Après 20 ans à élever des vaches sans pouvoir en vivre, Jouany Chatoux a tout misé sur le chanvre bien-être. Installé sur le plateau de Millevaches, il incarne la reconversion d’une filière agricole creusoise.
Vous l’avez sûrement remarqué autour de vous : en tisane, en boisson ou en huile, le CBD est à la mode. Mais saviez-vous que la majorité de la production française vient d’ici, en Nouvelle-Aquitaine ? En Creuse, ils sont nombreux à s’être lancés dans l’aventure. Et parmi eux, il y a Jouany Chatoux, l’un des premiers à avoir misé sur le CBD dans sa ferme de Gentioux.
Un sujet tiré de l’émission PopEx « Pousse Pousse : cultiver autrement » (France 3 Nouvelle-Aquitaine), incarné par Ana Hadj-Rabah.
Comment en êtes-vous venu à la culture de chanvre ?
Avant, j’étais éleveur de vaches et cultivateur de seigle et de sarrasin, ici même, dans cette ferme. Historiquement, on était sur de la transformation directe de viande. J’ai fait ça pendant 20 ans, mais c’était trop difficile, mon métier ne me permettait pas de vivre décemment. J’avais cette ferme de 350 hectares sur le plateau de Millevaches dans le Limousin. Dès 2018, j’ai pris la décision de me reconvertir dans le CBD bien-être.

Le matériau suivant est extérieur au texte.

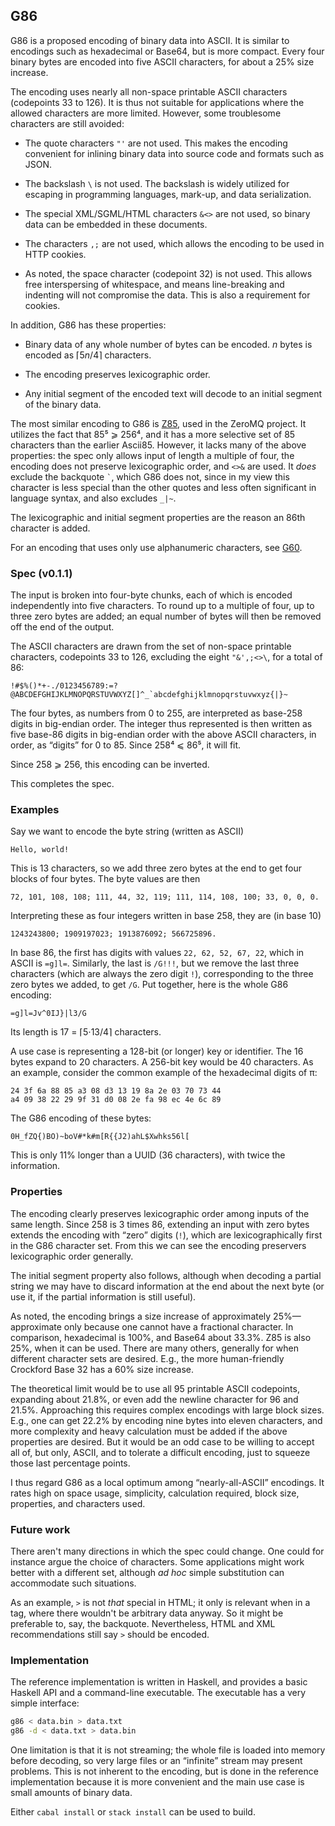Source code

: ## G86

G86 is a proposed encoding of binary data into ASCII.  It is similar
to encodings such as hexadecimal or Base64, but is more compact.
Every four binary bytes are encoded into five ASCII characters,
for about a 25% size increase.

The encoding uses nearly all non-space printable ASCII characters
(codepoints 33 to 126).  It is thus not suitable for applications where
the allowed characters are more limited.  However, some troublesome
characters are still avoided:

*  The quote characters `"'` are not used.  This makes the encoding
convenient for inlining binary data into source code and formats such
as JSON.

*  The backslash `\` is not used.  The backslash is widely utilized
for escaping in programming languages, mark-up, and data serialization.

*  The special XML/SGML/HTML characters `&<>` are not used, so binary
data can be embedded in these documents.

*  The characters `,;` are not used, which allows the encoding to be
used in HTTP cookies.

*  As noted, the space character (codepoint 32) is not used.  This
allows free interspersing of whitespace, and means line-breaking and
indenting will not compromise the data.  This is also a requirement
for cookies.

In addition, G86 has these properties:

*  Binary data of any whole number of bytes can be encoded.  _n_
bytes is encoded as ⌈5&#xfeff;_n_/4⌉ characters.

*  The encoding preserves lexicographic order.

*  Any initial segment of the encoded text will decode to an initial
segment of the binary data.

The most similar encoding to G86 is
[Z85](https://rfc.zeromq.org/spec:32/Z85/), used in the ZeroMQ project.
It utilizes the fact that 85⁵ ⩾ 256⁴, and it has a more
selective set of 85 characters than the earlier Ascii85.  However,
it lacks many of the above properties: the spec only allows input of
length a multiple of four, the encoding does not preserve lexicographic
order, and `<>&` are used.  It _does_ exclude the backquote `` ` ``,
which G86 does not, since in my view this character is less special
than the other quotes and less often significant in language syntax,
and also excludes `_|~`.

The lexicographic and initial segment properties are the reason an
86th character is added.

For an encoding that uses only use alphanumeric characters, see
[G60](https://github.com/galenhuntington/g60).

### Spec (v0.1.1)

The input is broken into four-byte chunks, each of which is encoded
independently into five characters.  To round up to a multiple of four,
up to three zero bytes are added; an equal number of bytes will then
be removed off the end of the output.

The ASCII characters are drawn from the set of non-space printable
characters, codepoints 33 to 126, excluding the eight `"&',;<>\`,
for a total of 86:

```
!#$%()*+-./0123456789:=?@ABCDEFGHIJKLMNOPQRSTUVWXYZ[]^_`abcdefghijklmnopqrstuvwxyz{|}~
```

The four bytes, as numbers from 0 to 255, are interpreted as
base-258 digits in big-endian order.  The integer thus represented
is then written as five base-86 digits in big-endian order with
the above ASCII characters, in order, as “digits” for 0 to 85.
Since 258⁴ ⩽ 86⁵, it will fit.

Since 258 ⩾ 256, this encoding can be inverted.

This completes the spec.

### Examples

Say we want to encode the byte string (written as ASCII)

```
Hello, world!
```

This is 13 characters, so we add three zero bytes at the end to get
four blocks of four bytes.  The byte values are then

```
72, 101, 108, 108; 111, 44, 32, 119; 111, 114, 108, 100; 33, 0, 0, 0.
```

Interpreting these as four integers written in base 258, they are
(in base 10)

```
1243243800; 1909197023; 1913876092; 566725896.
```

In base 86, the first has digits with values `22, 62, 52, 67, 22`,
which in ASCII is `=g]l=`.  Similarly, the last is `/G!!!`, but we
remove the last three characters (which are always the zero digit
`!`), corresponding to the three zero bytes we added, to get `/G`.
Put together, here is the whole G86 encoding:

```
=g]l=Jv^0IJ}|l3/G
```

Its length is 17 = ⌈5⋅13/4⌉ characters.

A use case is representing a 128-bit (or longer) key or identifier.
The 16 bytes expand to 20 characters.  A 256-bit key would be
40 characters.  As an example, consider the common example of the
hexadecimal digits of π:

```
24 3f 6a 88 85 a3 08 d3 13 19 8a 2e 03 70 73 44
a4 09 38 22 29 9f 31 d0 08 2e fa 98 ec 4e 6c 89
```

The G86 encoding of these bytes:

```
0H_fZQ{)BO)~boV#*k#m[R{{J2)ahL$Xwhks56l[
```

This is only 11% longer than a UUID (36 characters), with twice
the information.


### Properties

The encoding clearly preserves lexicographic order among inputs of
the same length.  Since 258 is 3 times 86, extending an input with
zero bytes extends the encoding with “zero” digits (`!`), which
are lexicographically first in the G86 character set.  From this we
can see the encoding preservers lexicographic order generally.

The initial segment property also follows, although when decoding a
partial string we may have to discard information at the end about
the next byte (or use it, if the partial information is still useful).

As noted, the encoding brings a size increase of approximately
25%—approximate only because one cannot have a fractional character.
In comparison, hexadecimal is 100%, and Base64 about 33.3%.  Z85 is
also 25%, when it can be used.  There are many others, generally
for when different character sets are desired.  E.g., the more
human-friendly Crockford Base 32 has a 60% size increase.

The theoretical limit would be to use all 95 printable ASCII
codepoints, expanding about 21.8%, or even add the newline character
for 96 and 21.5%.  Approaching this requires complex encodings with
large block sizes.  E.g., one can get 22.2% by encoding nine bytes
into eleven characters, and more complexity and heavy calculation must
be added if the above properties are desired.  But it would be an odd
case to be willing to accept all of, but only, ASCII, and to tolerate
a difficult encoding, just to squeeze those last percentage points.

I thus regard G86 as a local optimum among “nearly-all-ASCII”
encodings.  It rates high on space usage, simplicity, calculation
required, block size, properties, and characters used.


### Future work

There aren't many directions in which the spec could change.  One could
for instance argue the choice of characters.  Some applications might
work better with a different set, although _ad hoc_ simple substitution
can accommodate such situations.

As an example, `>` is not _that_ special in HTML; it only is relevant
when in a tag, where there wouldn't be arbitrary data anyway.  So it
might be preferable to, say, the backquote.  Nevertheless, HTML and
XML recommendations still say `>` should be encoded.


### Implementation

The reference implementation is written in Haskell, and provides a
basic Haskell API and a command-line executable.  The executable has
a very simple interface:

```bash
g86 < data.bin > data.txt
g86 -d < data.txt > data.bin
```

One limitation is that it is not streaming; the whole file is loaded
into memory before decoding, so very large files or an “infinite”
stream may present problems.  This is not inherent to the encoding,
but is done in the reference implementation because it is more
convenient and the main use case is small amounts of binary data.

Either `cabal install` or `stack install` can be used to build.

Et c’est quoi, le CBD bien-être ?
C’est une molécule que l’on retrouve sous forme d’huiles, de tisanes, ou sous forme brute, mais qui ne sert pas à se défoncer : le CBD a des vertus contre l’anxiété, et peut soulager des effets indésirables de gros traitements et des douleurs musculaires.
Et c’est légal, tout ça ?
Oui, c’est légal, mais un peu galère : nos produits respectent la loi, et ne dépassent pas les normes de THC autorisées (soit 0,3 %). Mais les plantes inscrites au catalogue européen dépassent bien souvent ce taux, ce qui nous complique la vie et nous empêche d’être compétitifs.
Et vous vendez aussi le produit brut ?
Oui, on vend le chanvre bien-être sous forme brute. Nous développons également une gamme cosmétique.
On utilise aussi la fibre de chanvre, qui sert pour la construction et l’isolation. On est sur une déclinaison du chanvre à plusieurs niveaux, et on est très peu à le faire en France.
Et c’est facile de faire pousser du chanvre en Creuse ? Le climat est adapté ?
D’un point de vue climatique, il n’y a aucun souci, au contraire. Le chanvre est une plante assez rustique et qui s’adapte à tous les climats et les types de sol.
Ce qui est intéressant avec cette plante, c’est que plus elle est agressée, plus elle produit des cannabinoïdes, donc de CBD. Ici, sur le plateau de Millevaches, on a de forts écarts thermiques en mois d’août et septembre, ça permet d’avoir une belle production de cannabinoïdes.
La Nouvelle-Aquitaine est historiquement une terre qui cultive du chanvre, que ce soit textile ou industriel. Mais surtout, il y a beaucoup d’agriculteurs qui cultivaient du tabac ici. Mais la filière française a décliné pendant des années, avant de jeter l’éponge complètement face aux géants chinois, brésilien et indien. Par contre, les producteurs ont gardé tout leur matériel pour semer et sécher notamment. Ce n’était donc pas très compliqué de passer du tabac au CBD.
Et vous n’avez pas peur que la filière soit vite accaparée par les géants de l’agriculture ou de l’industrie pharmaceutique ?
Si, c’est notre crainte. La difficulté, c’est que la filière est naissante et pas réglementée. On se confronte à ce que vit l’agriculture en général, et notre crainte, c’est que de gros agro-industriels s’accaparent le travail de petits producteurs, en déposant des brevets ou en monopolisant la culture de CBD. C’est un combat de tous les jours pour nous, petits producteurs, qui n’est pas gagné.
Pour moi, la seule porte de sortie, c’est de miser sur la qualité de notre chanvre bien-être, avec une notion de terroir, comme pour le vin et le fromage. Alors, pour s’organiser et défendre nos droits, on a créé une association française des producteurs de cannabinoïdes (AFPC).